The maximum and minimum annual rates of population growth (or decline) reported for barren-ground caribou varies between subpopulations, but typically λ does not exceed 1.17 and is not less than 0.83 (Gunn, 2003). Heard (1980) estimated the maximum stable age population growth rate for barren-ground caribou subpopulations was λmax = 1.363, which we confirmed using an independent life table model (Bongelli, 2019). At λmax ≤ 1.363 the logistic equation suggests that, without lag-times, caribou subpopulations (like other deer species) would converge on carrying capacity (May, 1976; Renshaw, 1991; Vandermeer, 2010). Stable limit cycles are not observed until λmax > 2.57 (May, 1976; Renshaw, 1991) which is greater than the biologically maximum possible λ for barren-ground caribou.
We chose the Qamanirjuaq, Bathurst, and George River subpopulations for our comparison of barren-ground caribou cycles because they are relatively well-known and have been frequently surveyed.
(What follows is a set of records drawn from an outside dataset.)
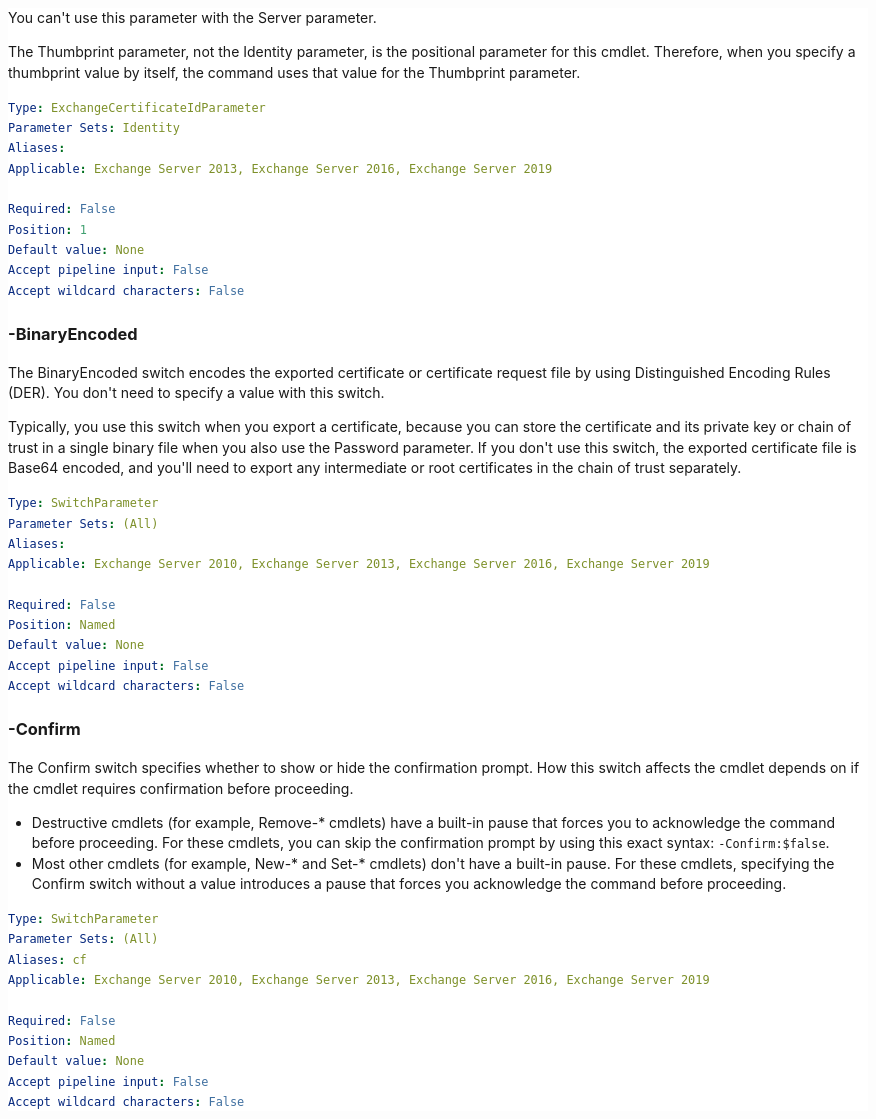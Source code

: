 You can't use this parameter with the Server parameter.

The Thumbprint parameter, not the Identity parameter, is the positional parameter for this cmdlet. Therefore, when you specify a thumbprint value by itself, the command uses that value for the Thumbprint parameter.

```yaml
Type: ExchangeCertificateIdParameter
Parameter Sets: Identity
Aliases:
Applicable: Exchange Server 2013, Exchange Server 2016, Exchange Server 2019

Required: False
Position: 1
Default value: None
Accept pipeline input: False
Accept wildcard characters: False
```

### -BinaryEncoded
The BinaryEncoded switch encodes the exported certificate or certificate request file by using Distinguished Encoding Rules (DER). You don't need to specify a value with this switch.

Typically, you use this switch when you export a certificate, because you can store the certificate and its private key or chain of trust in a single binary file when you also use the Password parameter. If you don't use this switch, the exported certificate file is Base64 encoded, and you'll need to export any intermediate or root certificates in the chain of trust separately.

```yaml
Type: SwitchParameter
Parameter Sets: (All)
Aliases:
Applicable: Exchange Server 2010, Exchange Server 2013, Exchange Server 2016, Exchange Server 2019

Required: False
Position: Named
Default value: None
Accept pipeline input: False
Accept wildcard characters: False
```

### -Confirm
The Confirm switch specifies whether to show or hide the confirmation prompt. How this switch affects the cmdlet depends on if the cmdlet requires confirmation before proceeding.

- Destructive cmdlets (for example, Remove-\* cmdlets) have a built-in pause that forces you to acknowledge the command before proceeding. For these cmdlets, you can skip the confirmation prompt by using this exact syntax: `-Confirm:$false`.
- Most other cmdlets (for example, New-\* and Set-\* cmdlets) don't have a built-in pause. For these cmdlets, specifying the Confirm switch without a value introduces a pause that forces you acknowledge the command before proceeding.

```yaml
Type: SwitchParameter
Parameter Sets: (All)
Aliases: cf
Applicable: Exchange Server 2010, Exchange Server 2013, Exchange Server 2016, Exchange Server 2019

Required: False
Position: Named
Default value: None
Accept pipeline input: False
Accept wildcard characters: False
```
We updated the Bongelli et al. (2020) sine model for the Qamanirjuaq subpopulation to include the most recent (2017) abundance estimate. The updated Qamanirjuaq cycle has a period of 58 years (SE = 5.7) and an amplitude of 218,431 (SE = 31,348). The Bathurst subpopulation sine cycle has a period of 42 years (SE = 3.4) and an amplitude of 203,154 (SE = 23,147) (Bongelli et al., 2020). The George River subpopulation’s sine cycle (Bongelli et al., 2020) was updated to include the 2020 subpopulation estimate of 8,100. The updated George River sine cycle has a period of 52 years (SE = 2.6) and an amplitude of 305,000 (SE = 26, 644).
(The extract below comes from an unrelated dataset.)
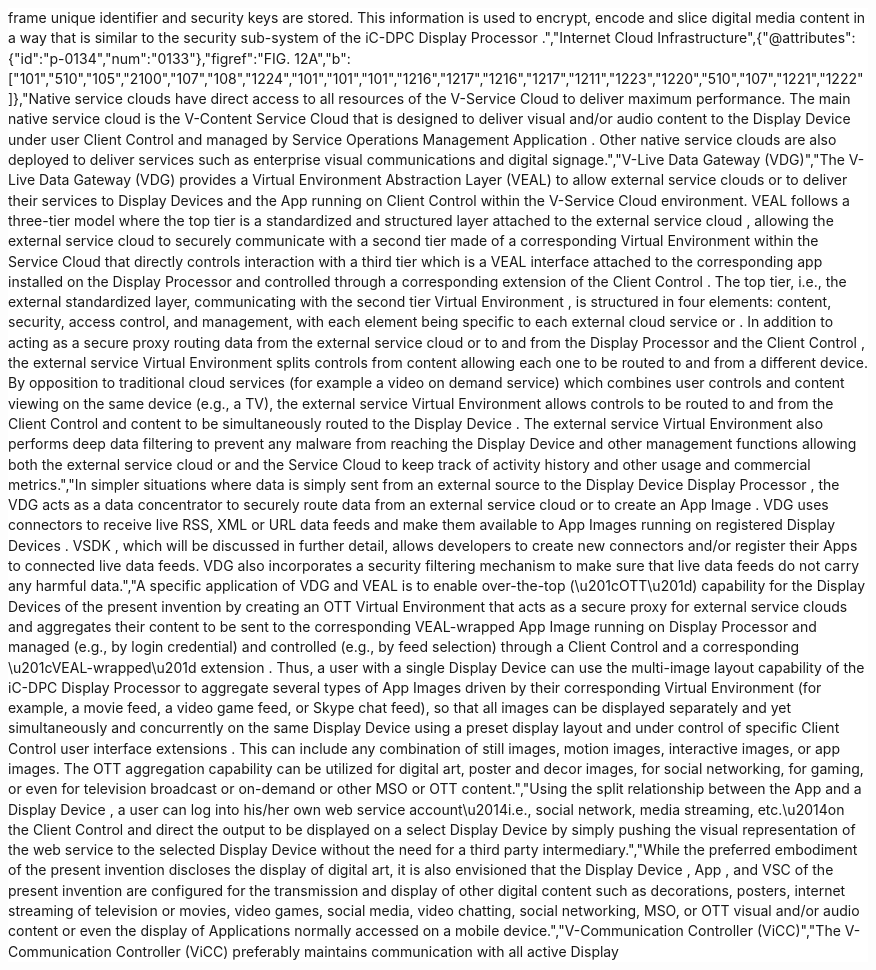 frame unique identifier and security keys are stored. This information is used to encrypt, encode and slice digital media content in a way that is similar to the security sub-system of the iC-DPC Display Processor .","Internet Cloud Infrastructure",{"@attributes":{"id":"p-0134","num":"0133"},"figref":"FIG. 12A","b":["101","510","105","2100","107","108","1224","101","101","101","1216","1217","1216","1217","1211","1223","1220","510","107","1221","1222"]},"Native service clouds have direct access to all resources of the V-Service Cloud  to deliver maximum performance. The main native service cloud is the V-Content Service Cloud  that is designed to deliver visual and\/or audio content to the Display Device  under user Client Control  and managed by Service Operations Management Application . Other native service clouds  are also deployed to deliver services such as enterprise visual communications and digital signage.","V-Live Data Gateway (VDG)","The V-Live Data Gateway (VDG)  provides a Virtual Environment Abstraction Layer (VEAL)  to allow external service clouds  or  to deliver their services to Display Devices  and the App  running on Client Control  within the V-Service Cloud  environment. VEAL  follows a three-tier model where the top tier is a standardized and structured layer attached to the external service cloud , allowing the external service cloud  to securely communicate with a second tier made of a corresponding Virtual Environment  within the Service Cloud  that directly controls interaction with a third tier which is a VEAL interface attached to the corresponding app  installed on the Display Processor  and controlled through a corresponding extension  of the Client Control . The top tier, i.e., the external standardized layer, communicating with the second tier Virtual Environment , is structured in four elements: content, security, access control, and management, with each element being specific to each external cloud service  or . In addition to acting as a secure proxy routing data from the external service cloud  or  to and from the Display Processor  and the Client Control , the external service Virtual Environment  splits controls from content allowing each one to be routed to and from a different device. By opposition to traditional cloud services (for example a video on demand service) which combines user controls and content viewing on the same device (e.g., a TV), the external service Virtual Environment  allows controls to be routed to and from the Client Control  and content to be simultaneously routed to the Display Device . The external service Virtual Environment  also performs deep data filtering to prevent any malware from reaching the Display Device  and other management functions allowing both the external service cloud  or  and the Service Cloud  to keep track of activity history and other usage and commercial metrics.","In simpler situations where data is simply sent from an external source to the Display Device  Display Processor , the VDG  acts as a data concentrator to securely route data from an external service cloud  or  to create an App Image . VDG  uses connectors to receive live RSS, XML or URL data feeds and make them available to App Images  running on registered Display Devices . VSDK , which will be discussed in further detail, allows developers to create new connectors and\/or register their Apps to connected live data feeds. VDG  also incorporates a security filtering mechanism to make sure that live data feeds do not carry any harmful data.","A specific application of VDG  and VEAL  is to enable over-the-top (\u201cOTT\u201d) capability for the Display Devices  of the present invention by creating an OTT Virtual Environment  that acts as a secure proxy for external service clouds and aggregates their content to be sent to the corresponding VEAL-wrapped App Image  running on Display Processor  and managed (e.g., by login credential) and controlled (e.g., by feed selection) through a Client Control  and a corresponding \u201cVEAL-wrapped\u201d extension . Thus, a user with a single Display Device  can use the multi-image layout capability of the iC-DPC Display Processor  to aggregate several types of App Images  driven by their corresponding Virtual Environment  (for example, a movie feed, a video game feed, or Skype chat feed), so that all images can be displayed separately and yet simultaneously and concurrently on the same Display Device  using a preset display layout and under control of specific Client Control  user interface extensions . This can include any combination of still images, motion images, interactive images, or app images. The OTT aggregation capability can be utilized for digital art, poster and decor images, for social networking, for gaming, or even for television broadcast or on-demand or other MSO or OTT content.","Using the split relationship between the App  and a Display Device , a user can log into his\/her own web service account\u2014i.e., social network, media streaming, etc.\u2014on the Client Control  and direct the output to be displayed on a select Display Device  by simply pushing the visual representation of the web service to the selected Display Device  without the need for a third party intermediary.","While the preferred embodiment of the present invention discloses the display of digital art, it is also envisioned that the Display Device , App , and VSC  of the present invention are configured for the transmission and display of other digital content such as decorations, posters, internet streaming of television or movies, video games, social media, video chatting, social networking, MSO, or OTT visual and\/or audio content or even the display of Applications normally accessed on a mobile device.","V-Communication Controller (ViCC)","The V-Communication Controller (ViCC)  preferably maintains communication with all active Display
We compared cyclic changes in population growth rates (λt), carrying capacity (Kt), and lag time required to reach Kt from population numbers (Nt) for our three case studies. When the observed λt (Nt+1/Nt) is greater than biologically possible, the fraction of population change that is due to extrinsic growth (i.e., immigration) was estimated, and the role of immigration in triggering subpopulation eruption post habitat recovery was examined. Together these summary statistics and comparisons suggest an alternative explanation for barren-ground caribou subpopulation dynamics from those that are strictly intrinsic and drawn from short-term non-cyclic snapshots of the cycle. We considered the implications of viewing barren-ground caribou as a cyclic species for management and status determination.